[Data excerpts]
──────

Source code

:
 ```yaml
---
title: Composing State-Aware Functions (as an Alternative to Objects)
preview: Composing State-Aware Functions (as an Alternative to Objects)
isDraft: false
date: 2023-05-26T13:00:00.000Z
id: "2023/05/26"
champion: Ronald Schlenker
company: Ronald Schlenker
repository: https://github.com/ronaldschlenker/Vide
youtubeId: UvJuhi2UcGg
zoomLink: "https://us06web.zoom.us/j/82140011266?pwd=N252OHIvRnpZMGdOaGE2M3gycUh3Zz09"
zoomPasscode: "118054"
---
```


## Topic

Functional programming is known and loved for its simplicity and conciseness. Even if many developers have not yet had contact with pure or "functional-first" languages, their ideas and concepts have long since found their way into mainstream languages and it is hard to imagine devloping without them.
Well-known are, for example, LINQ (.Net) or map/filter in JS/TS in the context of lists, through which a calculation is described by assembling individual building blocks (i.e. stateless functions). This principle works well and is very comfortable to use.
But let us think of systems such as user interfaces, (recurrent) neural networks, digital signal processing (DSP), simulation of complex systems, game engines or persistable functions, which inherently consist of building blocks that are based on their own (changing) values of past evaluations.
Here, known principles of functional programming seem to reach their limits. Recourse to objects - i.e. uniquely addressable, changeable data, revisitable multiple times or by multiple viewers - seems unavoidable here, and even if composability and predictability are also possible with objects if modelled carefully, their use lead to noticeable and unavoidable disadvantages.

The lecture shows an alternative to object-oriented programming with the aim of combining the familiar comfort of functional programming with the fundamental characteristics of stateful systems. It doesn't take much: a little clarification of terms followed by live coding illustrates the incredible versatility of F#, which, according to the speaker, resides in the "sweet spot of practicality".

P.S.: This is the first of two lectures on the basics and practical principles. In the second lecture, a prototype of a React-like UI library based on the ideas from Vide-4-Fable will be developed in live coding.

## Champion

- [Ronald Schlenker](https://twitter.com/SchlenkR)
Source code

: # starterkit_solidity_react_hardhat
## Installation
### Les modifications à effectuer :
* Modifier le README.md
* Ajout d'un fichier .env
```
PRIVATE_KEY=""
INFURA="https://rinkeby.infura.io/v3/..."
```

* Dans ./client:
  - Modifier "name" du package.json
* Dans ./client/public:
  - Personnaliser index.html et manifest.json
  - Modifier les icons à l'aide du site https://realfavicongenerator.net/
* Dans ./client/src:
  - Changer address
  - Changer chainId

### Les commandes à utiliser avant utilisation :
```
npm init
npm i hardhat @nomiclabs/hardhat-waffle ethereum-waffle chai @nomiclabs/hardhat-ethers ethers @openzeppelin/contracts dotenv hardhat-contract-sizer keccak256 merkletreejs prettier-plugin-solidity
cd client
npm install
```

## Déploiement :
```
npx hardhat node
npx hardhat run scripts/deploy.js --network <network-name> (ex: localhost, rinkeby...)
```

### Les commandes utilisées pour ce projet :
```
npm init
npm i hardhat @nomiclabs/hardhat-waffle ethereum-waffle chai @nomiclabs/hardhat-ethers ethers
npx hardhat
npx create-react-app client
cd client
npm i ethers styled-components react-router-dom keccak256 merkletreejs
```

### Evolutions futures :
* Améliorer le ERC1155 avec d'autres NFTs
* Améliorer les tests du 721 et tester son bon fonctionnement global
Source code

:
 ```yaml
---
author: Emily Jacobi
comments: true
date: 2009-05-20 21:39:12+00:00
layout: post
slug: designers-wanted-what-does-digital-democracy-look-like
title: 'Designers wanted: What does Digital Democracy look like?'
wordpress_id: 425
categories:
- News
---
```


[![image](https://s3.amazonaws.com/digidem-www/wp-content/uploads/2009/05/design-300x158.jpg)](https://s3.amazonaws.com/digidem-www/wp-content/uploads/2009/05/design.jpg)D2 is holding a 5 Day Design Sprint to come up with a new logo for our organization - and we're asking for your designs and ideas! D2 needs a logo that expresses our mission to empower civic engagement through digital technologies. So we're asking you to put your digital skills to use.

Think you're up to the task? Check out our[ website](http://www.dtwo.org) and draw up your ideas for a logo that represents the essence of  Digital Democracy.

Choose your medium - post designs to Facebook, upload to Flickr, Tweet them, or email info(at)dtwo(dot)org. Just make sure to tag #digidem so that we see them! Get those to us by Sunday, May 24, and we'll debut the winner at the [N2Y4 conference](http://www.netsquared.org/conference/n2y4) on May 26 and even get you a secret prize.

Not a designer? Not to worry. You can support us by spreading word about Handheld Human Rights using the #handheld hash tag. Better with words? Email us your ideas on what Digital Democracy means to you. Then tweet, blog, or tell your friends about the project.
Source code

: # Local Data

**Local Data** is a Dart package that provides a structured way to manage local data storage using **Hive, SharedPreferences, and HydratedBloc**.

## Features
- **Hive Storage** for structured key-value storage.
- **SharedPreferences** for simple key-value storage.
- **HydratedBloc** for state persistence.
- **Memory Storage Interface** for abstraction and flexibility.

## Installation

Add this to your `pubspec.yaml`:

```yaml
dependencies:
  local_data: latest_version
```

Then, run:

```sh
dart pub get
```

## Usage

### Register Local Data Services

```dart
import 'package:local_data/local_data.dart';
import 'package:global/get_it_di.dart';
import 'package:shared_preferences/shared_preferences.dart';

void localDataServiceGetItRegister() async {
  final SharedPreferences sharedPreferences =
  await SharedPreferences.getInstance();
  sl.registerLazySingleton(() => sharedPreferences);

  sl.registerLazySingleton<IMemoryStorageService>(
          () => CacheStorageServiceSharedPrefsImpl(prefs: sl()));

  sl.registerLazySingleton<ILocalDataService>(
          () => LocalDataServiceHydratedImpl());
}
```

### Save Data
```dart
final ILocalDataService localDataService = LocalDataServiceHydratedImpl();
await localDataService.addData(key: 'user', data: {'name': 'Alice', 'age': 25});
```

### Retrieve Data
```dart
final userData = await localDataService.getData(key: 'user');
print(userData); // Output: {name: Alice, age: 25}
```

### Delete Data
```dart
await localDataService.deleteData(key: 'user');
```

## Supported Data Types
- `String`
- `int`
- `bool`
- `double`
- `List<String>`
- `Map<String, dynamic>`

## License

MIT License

──────

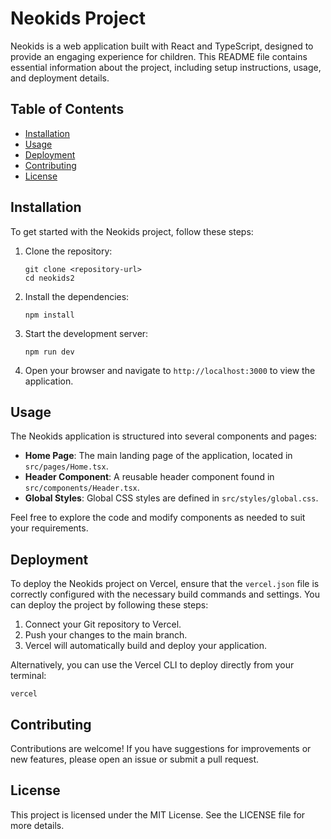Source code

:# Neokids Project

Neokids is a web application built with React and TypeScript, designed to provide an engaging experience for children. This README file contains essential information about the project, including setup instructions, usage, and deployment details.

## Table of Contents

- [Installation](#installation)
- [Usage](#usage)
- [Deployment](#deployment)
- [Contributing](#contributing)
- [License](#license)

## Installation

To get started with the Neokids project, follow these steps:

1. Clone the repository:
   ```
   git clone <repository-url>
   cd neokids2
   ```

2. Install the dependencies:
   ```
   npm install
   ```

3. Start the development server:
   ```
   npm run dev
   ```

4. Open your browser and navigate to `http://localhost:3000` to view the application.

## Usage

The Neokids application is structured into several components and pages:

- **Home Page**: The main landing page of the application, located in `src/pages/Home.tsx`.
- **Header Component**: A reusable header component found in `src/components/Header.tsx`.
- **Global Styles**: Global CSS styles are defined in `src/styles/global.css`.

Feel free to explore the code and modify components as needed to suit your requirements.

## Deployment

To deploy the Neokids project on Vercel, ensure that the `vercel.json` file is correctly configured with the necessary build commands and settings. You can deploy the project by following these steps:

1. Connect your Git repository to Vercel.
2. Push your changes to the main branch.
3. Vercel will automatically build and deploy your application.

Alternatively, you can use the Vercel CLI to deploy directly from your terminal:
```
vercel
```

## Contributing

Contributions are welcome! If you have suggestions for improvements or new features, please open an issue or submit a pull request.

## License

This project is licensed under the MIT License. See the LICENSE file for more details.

──────

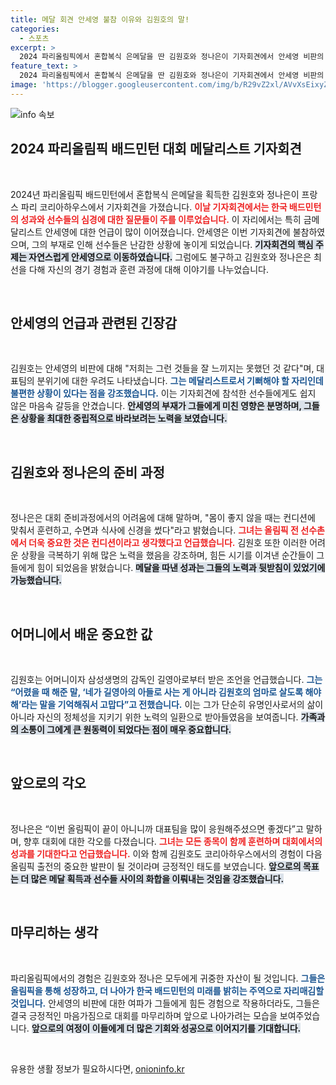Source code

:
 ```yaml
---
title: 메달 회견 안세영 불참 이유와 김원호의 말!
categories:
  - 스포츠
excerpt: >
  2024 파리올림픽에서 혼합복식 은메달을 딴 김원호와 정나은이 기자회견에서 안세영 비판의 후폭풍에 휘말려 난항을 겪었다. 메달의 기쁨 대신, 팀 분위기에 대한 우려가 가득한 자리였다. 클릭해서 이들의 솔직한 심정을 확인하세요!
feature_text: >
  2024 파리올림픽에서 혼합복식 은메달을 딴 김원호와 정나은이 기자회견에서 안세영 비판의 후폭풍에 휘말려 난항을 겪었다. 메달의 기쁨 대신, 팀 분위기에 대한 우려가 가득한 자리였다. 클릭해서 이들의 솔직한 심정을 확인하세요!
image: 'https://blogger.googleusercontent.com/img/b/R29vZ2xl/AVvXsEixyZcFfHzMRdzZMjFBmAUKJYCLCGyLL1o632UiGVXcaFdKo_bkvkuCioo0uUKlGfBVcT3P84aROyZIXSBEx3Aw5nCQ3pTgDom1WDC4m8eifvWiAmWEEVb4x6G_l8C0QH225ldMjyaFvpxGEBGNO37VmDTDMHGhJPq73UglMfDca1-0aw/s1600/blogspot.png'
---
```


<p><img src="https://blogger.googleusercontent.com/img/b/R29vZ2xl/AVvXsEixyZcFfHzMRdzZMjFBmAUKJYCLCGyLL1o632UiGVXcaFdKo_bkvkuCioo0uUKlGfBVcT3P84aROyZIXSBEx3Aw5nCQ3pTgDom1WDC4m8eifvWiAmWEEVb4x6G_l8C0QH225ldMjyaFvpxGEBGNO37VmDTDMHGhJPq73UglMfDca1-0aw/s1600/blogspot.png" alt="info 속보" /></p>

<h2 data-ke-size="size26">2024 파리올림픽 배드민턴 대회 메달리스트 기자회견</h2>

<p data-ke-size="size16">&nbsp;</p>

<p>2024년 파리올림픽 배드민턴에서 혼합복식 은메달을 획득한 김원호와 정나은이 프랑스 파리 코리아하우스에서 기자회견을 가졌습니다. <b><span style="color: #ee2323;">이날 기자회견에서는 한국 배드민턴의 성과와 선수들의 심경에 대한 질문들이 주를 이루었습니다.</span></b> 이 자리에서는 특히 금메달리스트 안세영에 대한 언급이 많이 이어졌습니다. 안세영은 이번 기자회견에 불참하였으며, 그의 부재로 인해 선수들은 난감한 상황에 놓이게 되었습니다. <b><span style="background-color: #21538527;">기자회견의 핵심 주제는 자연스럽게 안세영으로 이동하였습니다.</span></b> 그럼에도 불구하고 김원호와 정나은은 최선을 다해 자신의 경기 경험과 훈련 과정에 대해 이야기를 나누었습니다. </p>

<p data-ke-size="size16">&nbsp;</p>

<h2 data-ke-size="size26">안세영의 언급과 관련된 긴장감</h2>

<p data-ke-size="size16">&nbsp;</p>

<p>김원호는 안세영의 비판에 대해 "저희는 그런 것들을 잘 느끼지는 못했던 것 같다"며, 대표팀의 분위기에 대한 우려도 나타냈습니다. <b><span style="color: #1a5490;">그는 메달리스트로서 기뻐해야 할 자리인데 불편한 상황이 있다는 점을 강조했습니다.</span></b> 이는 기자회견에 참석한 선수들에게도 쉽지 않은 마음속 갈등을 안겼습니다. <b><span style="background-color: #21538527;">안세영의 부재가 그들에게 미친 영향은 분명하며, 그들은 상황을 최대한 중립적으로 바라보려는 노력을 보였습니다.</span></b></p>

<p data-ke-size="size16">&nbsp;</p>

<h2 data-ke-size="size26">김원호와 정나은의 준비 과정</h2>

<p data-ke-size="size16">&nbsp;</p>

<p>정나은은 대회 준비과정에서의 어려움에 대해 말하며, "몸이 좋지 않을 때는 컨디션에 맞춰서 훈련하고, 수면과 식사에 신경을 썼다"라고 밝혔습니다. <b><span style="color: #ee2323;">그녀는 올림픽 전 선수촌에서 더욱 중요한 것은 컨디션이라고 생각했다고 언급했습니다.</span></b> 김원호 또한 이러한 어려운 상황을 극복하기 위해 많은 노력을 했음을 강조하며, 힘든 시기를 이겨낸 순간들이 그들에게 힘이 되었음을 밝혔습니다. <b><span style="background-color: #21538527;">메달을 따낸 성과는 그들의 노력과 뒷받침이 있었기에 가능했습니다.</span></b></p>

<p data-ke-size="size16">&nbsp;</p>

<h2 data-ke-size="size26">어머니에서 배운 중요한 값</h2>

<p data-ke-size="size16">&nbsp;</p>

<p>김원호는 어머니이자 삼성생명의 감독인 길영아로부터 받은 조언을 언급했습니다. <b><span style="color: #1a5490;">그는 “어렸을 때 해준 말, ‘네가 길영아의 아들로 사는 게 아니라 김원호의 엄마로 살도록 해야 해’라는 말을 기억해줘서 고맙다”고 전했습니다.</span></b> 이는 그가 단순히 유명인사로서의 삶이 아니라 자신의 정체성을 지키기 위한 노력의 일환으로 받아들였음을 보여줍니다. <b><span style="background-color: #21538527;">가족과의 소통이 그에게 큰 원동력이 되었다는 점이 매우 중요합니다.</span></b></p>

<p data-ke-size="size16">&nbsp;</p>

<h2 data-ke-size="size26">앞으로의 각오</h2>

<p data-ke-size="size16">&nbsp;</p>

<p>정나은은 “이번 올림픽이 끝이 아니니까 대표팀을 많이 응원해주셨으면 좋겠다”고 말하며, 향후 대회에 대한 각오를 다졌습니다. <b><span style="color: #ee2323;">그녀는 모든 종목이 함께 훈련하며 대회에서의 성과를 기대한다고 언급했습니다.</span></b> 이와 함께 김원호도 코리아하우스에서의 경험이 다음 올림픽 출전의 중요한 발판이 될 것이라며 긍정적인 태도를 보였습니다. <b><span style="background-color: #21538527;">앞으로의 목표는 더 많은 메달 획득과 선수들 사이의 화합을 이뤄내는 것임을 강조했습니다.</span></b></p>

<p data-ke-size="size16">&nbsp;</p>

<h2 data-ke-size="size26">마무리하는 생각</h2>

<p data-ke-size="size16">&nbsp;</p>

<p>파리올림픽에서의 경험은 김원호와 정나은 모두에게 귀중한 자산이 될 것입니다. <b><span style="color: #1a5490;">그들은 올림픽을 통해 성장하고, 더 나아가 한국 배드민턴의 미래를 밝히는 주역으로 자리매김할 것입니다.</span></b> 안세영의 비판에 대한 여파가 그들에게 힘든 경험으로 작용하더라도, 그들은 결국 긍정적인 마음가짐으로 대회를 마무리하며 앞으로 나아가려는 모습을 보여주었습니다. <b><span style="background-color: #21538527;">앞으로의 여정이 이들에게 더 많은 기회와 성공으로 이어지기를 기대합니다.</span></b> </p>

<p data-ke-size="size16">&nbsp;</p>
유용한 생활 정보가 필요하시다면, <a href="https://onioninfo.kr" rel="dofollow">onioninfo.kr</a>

──────

▸ TASK REQUIREMENTS
Go through the entries above and report how many lines hold the word "look". Nothing but the number is needed.

▸ EXERCISE OUTPUT
2